• Description of the task:
Restate all of the data precisely, omitting nothing.

┄┄┄┄┄┄

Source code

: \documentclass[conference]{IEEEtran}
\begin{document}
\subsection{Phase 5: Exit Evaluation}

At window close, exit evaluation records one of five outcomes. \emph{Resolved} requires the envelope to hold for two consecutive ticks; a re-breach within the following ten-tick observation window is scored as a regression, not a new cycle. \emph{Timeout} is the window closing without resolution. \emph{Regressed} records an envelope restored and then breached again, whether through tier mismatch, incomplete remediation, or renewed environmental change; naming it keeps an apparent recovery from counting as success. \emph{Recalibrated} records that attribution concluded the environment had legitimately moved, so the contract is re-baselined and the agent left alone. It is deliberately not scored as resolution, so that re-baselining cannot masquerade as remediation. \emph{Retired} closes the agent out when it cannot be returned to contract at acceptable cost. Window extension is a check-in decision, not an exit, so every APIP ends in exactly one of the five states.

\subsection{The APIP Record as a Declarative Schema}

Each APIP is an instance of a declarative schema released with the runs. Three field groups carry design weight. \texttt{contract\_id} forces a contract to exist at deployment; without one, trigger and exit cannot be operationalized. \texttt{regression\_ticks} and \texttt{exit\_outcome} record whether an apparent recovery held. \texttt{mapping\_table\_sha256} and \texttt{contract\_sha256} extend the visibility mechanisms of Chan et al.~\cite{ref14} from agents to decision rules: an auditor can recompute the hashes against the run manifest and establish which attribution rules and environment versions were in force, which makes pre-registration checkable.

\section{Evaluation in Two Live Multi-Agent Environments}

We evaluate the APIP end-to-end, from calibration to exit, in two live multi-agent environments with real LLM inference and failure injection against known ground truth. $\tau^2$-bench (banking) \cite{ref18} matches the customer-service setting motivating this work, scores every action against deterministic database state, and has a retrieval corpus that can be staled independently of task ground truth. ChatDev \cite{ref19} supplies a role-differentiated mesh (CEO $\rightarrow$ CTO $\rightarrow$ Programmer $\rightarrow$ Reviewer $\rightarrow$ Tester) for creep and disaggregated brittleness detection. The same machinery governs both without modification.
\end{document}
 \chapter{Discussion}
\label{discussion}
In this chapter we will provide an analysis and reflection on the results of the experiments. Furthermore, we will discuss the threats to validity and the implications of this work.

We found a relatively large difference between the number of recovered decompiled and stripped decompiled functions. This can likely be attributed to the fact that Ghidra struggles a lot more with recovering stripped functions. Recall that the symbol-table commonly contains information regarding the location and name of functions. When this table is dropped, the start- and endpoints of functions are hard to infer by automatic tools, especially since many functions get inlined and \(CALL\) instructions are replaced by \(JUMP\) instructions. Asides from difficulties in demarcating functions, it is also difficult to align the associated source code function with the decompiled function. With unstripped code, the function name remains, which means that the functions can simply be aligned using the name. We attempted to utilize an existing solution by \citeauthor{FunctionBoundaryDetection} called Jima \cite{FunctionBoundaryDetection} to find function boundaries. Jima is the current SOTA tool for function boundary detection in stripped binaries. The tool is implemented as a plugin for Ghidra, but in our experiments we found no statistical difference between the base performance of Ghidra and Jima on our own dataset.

┄┄┄┄┄┄

• The completed task:
Source code

: \documentclass[conference]{IEEEtran}
\begin{document}
\subsection{Phase 5: Exit Evaluation}

At window close, exit evaluation records one of five outcomes. \emph{Resolved} requires the envelope to hold for two consecutive ticks; a re-breach within the following ten-tick observation window is scored as a regression, not a new cycle. \emph{Timeout} is the window closing without resolution. \emph{Regressed} records an envelope restored and then breached again, whether through tier mismatch, incomplete remediation, or renewed environmental change; naming it keeps an apparent recovery from counting as success. \emph{Recalibrated} records that attribution concluded the environment had legitimately moved, so the contract is re-baselined and the agent left alone. It is deliberately not scored as resolution, so that re-baselining cannot masquerade as remediation. \emph{Retired} closes the agent out when it cannot be returned to contract at acceptable cost. Window extension is a check-in decision, not an exit, so every APIP ends in exactly one of the five states.

\subsection{The APIP Record as a Declarative Schema}

Each APIP is an instance of a declarative schema released with the runs. Three field groups carry design weight. \texttt{contract\_id} forces a contract to exist at deployment; without one, trigger and exit cannot be operationalized. \texttt{regression\_ticks} and \texttt{exit\_outcome} record whether an apparent recovery held. \texttt{mapping\_table\_sha256} and \texttt{contract\_sha256} extend the visibility mechanisms of Chan et al.~\cite{ref14} from agents to decision rules: an auditor can recompute the hashes against the run manifest and establish which attribution rules and environment versions were in force, which makes pre-registration checkable.

\section{Evaluation in Two Live Multi-Agent Environments}

We evaluate the APIP end-to-end, from calibration to exit, in two live multi-agent environments with real LLM inference and failure injection against known ground truth. $\tau^2$-bench (banking) \cite{ref18} matches the customer-service setting motivating this work, scores every action against deterministic database state, and has a retrieval corpus that can be staled independently of task ground truth. ChatDev \cite{ref19} supplies a role-differentiated mesh (CEO $\rightarrow$ CTO $\rightarrow$ Programmer $\rightarrow$ Reviewer $\rightarrow$ Tester) for creep and disaggregated brittleness detection. The same machinery governs both without modification.
\end{document}
 \chapter{Discussion}
\label{discussion}
In this chapter we will provide an analysis and reflection on the results of the experiments. Furthermore, we will discuss the threats to validity and the implications of this work.

We found a relatively large difference between the number of recovered decompiled and stripped decompiled functions. This can likely be attributed to the fact that Ghidra struggles a lot more with recovering stripped functions. Recall that the symbol-table commonly contains information regarding the location and name of functions. When this table is dropped, the start- and endpoints of functions are hard to infer by automatic tools, especially since many functions get inlined and \(CALL\) instructions are replaced by \(JUMP\) instructions. Asides from difficulties in demarcating functions, it is also difficult to align the associated source code function with the decompiled function. With unstripped code, the function name remains, which means that the functions can simply be aligned using the name. We attempted to utilize an existing solution by \citeauthor{FunctionBoundaryDetection} called Jima \cite{FunctionBoundaryDetection} to find function boundaries. Jima is the current SOTA tool for function boundary detection in stripped binaries. The tool is implemented as a plugin for Ghidra, but in our experiments we found no statistical difference between the base performance of Ghidra and Jima on our own dataset.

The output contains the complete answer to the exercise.